- **TASK OBJECTIVE**: One range is to be output from the listing below, exactly as written: the line with "2. **表面优化**：换强动词、加量化数字，但缺乏对业务价值的理解" to the line with "- **业务影响**：给公司/团队带来的实际价值", both kept.

- **AVAILABLE RECORDS**:
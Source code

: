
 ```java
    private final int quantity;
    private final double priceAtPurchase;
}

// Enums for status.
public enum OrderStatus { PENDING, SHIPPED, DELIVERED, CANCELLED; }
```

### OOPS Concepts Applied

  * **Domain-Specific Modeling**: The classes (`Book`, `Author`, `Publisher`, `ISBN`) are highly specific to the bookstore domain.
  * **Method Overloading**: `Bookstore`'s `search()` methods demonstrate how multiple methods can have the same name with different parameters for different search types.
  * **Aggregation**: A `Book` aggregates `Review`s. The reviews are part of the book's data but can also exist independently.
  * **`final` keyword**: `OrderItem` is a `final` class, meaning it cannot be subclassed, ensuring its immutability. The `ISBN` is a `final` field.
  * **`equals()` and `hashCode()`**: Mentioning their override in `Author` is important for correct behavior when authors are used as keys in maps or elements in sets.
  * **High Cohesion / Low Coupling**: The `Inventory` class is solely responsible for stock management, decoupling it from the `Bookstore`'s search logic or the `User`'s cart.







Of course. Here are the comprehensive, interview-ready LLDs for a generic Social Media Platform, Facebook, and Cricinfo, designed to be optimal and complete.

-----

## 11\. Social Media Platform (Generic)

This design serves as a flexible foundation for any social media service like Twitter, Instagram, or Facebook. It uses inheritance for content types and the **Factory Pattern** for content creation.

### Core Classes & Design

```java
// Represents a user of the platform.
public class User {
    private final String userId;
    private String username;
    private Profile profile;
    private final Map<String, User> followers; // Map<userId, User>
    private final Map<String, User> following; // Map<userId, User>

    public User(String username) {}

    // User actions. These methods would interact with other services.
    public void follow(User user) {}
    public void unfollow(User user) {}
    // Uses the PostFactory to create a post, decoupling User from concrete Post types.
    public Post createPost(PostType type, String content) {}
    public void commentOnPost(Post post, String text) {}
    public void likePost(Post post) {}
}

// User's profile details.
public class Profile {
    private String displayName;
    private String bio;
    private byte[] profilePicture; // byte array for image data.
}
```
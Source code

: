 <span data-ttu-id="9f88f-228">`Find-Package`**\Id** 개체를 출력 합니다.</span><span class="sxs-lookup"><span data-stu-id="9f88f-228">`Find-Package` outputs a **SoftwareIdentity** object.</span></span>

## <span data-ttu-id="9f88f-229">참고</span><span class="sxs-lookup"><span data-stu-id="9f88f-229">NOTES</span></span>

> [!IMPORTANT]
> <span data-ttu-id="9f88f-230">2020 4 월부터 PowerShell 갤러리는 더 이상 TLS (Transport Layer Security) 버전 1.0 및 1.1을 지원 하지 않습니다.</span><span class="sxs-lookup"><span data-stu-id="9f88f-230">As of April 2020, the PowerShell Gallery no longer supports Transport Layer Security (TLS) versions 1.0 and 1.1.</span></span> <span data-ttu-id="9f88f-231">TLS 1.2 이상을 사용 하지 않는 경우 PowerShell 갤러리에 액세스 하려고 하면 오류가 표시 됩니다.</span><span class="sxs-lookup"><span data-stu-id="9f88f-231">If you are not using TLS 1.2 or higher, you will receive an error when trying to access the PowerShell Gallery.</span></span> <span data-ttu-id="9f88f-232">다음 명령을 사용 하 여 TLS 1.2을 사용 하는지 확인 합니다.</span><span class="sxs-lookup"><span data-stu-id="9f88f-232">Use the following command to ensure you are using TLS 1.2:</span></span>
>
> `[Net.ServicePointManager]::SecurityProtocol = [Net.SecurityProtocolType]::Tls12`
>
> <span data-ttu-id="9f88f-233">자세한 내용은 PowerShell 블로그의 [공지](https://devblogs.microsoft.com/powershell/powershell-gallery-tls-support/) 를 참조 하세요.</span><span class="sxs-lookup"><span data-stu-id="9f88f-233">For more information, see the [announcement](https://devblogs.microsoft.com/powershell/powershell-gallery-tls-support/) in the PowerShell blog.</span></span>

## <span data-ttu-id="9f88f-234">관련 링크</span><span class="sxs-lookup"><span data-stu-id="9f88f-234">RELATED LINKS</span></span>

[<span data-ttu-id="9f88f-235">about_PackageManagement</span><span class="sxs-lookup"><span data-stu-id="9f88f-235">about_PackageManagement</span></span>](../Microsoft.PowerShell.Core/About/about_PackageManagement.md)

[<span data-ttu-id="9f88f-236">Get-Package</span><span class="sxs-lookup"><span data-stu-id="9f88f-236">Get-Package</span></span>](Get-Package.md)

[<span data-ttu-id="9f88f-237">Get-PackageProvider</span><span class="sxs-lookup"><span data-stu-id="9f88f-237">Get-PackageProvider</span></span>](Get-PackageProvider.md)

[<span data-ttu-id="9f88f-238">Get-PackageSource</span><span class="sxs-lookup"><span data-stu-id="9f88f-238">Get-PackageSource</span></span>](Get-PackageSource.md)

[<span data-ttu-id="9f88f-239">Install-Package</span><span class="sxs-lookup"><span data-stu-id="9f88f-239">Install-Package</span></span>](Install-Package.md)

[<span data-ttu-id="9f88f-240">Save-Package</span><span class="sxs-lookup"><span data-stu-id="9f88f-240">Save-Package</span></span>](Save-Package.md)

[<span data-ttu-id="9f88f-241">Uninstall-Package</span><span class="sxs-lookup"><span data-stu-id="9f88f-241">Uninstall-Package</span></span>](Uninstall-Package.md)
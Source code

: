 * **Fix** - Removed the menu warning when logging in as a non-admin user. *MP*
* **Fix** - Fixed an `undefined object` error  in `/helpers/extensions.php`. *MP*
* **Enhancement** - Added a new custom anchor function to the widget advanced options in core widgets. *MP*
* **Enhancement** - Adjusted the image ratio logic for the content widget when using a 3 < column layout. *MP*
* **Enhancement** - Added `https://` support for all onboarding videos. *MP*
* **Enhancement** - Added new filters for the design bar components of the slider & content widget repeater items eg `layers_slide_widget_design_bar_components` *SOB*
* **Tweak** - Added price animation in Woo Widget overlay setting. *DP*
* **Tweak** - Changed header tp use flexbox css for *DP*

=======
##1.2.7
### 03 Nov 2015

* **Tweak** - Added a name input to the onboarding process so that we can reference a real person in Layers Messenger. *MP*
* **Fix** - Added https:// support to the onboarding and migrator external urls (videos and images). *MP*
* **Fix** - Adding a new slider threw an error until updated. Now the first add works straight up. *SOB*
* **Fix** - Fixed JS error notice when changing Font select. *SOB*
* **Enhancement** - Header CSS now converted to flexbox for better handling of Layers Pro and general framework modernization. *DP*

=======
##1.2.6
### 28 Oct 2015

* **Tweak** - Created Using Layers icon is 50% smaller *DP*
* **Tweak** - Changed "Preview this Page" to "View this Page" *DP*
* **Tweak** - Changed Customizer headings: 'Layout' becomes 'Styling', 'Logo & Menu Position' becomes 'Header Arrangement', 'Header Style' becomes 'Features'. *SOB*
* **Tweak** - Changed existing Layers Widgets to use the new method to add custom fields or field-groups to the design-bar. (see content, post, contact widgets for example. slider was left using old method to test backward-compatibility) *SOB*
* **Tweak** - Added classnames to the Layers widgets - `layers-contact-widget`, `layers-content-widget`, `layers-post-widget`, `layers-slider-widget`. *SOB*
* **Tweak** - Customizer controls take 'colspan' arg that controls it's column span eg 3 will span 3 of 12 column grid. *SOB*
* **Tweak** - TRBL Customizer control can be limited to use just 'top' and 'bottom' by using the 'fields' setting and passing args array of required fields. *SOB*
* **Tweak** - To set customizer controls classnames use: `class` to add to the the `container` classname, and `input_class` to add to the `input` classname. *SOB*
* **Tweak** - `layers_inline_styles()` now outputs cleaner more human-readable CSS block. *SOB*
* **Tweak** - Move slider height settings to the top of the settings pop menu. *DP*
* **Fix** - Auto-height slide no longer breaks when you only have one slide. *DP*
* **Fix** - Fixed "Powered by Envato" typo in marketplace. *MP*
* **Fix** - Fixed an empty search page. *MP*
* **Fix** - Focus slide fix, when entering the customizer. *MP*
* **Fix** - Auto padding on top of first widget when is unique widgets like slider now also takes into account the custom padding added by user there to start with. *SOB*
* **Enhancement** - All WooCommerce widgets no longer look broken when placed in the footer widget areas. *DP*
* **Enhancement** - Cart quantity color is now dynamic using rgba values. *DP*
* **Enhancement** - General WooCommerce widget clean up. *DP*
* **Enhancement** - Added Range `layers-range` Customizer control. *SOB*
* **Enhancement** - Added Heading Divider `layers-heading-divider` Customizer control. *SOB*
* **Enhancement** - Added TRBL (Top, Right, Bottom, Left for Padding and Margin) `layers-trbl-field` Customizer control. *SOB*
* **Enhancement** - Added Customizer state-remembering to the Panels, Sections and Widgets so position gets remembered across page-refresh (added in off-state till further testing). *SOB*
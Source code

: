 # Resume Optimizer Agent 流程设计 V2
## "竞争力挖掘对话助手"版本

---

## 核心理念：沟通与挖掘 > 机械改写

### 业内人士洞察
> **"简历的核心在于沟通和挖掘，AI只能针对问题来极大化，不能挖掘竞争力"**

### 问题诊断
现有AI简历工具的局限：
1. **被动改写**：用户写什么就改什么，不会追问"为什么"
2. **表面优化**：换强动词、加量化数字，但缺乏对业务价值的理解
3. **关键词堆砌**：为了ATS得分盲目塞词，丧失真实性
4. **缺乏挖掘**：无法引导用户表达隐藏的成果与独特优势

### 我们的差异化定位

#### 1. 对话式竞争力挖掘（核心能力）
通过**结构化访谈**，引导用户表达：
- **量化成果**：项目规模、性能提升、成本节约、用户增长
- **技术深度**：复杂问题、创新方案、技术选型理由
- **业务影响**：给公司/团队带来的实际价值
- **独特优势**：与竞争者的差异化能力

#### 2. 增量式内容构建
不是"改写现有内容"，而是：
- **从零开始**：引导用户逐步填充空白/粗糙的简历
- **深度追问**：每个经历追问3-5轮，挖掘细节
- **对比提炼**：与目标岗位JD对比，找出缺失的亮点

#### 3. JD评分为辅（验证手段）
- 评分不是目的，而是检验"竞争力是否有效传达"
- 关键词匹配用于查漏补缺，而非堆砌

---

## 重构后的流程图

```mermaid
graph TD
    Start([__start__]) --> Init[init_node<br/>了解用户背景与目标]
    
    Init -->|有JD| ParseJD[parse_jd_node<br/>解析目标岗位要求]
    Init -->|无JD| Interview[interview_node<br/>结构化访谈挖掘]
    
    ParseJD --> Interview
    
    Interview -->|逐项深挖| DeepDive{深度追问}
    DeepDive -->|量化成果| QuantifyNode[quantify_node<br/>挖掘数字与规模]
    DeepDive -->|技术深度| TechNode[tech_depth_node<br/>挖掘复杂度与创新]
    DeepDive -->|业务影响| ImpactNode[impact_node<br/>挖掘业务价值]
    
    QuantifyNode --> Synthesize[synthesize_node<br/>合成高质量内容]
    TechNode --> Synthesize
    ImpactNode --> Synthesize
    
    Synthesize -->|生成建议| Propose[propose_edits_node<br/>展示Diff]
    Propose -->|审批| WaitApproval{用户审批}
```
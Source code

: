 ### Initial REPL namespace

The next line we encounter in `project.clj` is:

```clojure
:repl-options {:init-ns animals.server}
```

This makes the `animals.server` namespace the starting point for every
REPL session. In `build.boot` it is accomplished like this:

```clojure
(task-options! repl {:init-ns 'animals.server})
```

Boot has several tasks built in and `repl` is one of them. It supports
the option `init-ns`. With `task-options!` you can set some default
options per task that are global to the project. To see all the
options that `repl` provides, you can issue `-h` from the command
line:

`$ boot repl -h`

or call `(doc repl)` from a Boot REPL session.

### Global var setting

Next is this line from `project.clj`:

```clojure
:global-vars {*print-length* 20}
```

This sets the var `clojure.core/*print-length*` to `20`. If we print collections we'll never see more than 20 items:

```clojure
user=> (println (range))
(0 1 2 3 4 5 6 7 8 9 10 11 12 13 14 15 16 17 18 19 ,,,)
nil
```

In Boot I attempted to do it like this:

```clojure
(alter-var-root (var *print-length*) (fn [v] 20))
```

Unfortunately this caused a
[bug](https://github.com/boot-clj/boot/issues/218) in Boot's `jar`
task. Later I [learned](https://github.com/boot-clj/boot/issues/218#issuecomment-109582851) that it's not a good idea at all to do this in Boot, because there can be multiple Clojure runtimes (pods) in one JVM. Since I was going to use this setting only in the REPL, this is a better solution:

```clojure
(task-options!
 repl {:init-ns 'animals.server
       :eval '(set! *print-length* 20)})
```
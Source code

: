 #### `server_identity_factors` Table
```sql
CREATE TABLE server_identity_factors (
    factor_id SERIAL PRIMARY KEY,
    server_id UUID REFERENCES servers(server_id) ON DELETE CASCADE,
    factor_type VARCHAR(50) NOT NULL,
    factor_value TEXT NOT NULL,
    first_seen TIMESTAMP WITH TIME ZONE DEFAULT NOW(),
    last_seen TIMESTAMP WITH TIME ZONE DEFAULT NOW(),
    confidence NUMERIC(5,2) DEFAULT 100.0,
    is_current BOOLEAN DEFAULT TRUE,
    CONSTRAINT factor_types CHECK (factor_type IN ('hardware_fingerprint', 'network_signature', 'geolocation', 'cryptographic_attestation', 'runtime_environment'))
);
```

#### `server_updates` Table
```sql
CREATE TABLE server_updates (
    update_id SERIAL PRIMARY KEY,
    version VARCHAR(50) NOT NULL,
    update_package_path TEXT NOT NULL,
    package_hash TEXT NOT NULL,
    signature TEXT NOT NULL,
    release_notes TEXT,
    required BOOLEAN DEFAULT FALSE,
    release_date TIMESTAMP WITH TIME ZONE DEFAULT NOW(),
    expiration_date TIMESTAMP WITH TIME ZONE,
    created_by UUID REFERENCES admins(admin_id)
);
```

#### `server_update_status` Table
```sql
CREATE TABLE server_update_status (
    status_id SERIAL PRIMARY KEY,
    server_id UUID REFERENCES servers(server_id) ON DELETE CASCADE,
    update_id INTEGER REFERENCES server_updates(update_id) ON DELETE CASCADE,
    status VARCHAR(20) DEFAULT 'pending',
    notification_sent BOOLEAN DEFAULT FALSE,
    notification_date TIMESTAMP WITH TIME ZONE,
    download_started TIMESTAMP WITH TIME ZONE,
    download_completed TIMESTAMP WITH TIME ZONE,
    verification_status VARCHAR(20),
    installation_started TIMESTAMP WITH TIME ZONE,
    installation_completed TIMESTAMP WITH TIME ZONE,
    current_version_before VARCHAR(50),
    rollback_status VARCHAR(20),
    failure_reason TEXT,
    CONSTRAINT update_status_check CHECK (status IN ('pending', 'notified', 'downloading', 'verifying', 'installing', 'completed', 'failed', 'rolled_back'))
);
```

- **ANSWER BOX**:
2. **表面优化**：换强动词、加量化数字，但缺乏对业务价值的理解
3. **关键词堆砌**：为了ATS得分盲目塞词，丧失真实性
4. **缺乏挖掘**：无法引导用户表达隐藏的成果与独特优势

### 我们的差异化定位

#### 1. 对话式竞争力挖掘（核心能力）
通过**结构化访谈**，引导用户表达：
- **量化成果**：项目规模、性能提升、成本节约、用户增长
- **技术深度**：复杂问题、创新方案、技术选型理由
- **业务影响**：给公司/团队带来的实际价值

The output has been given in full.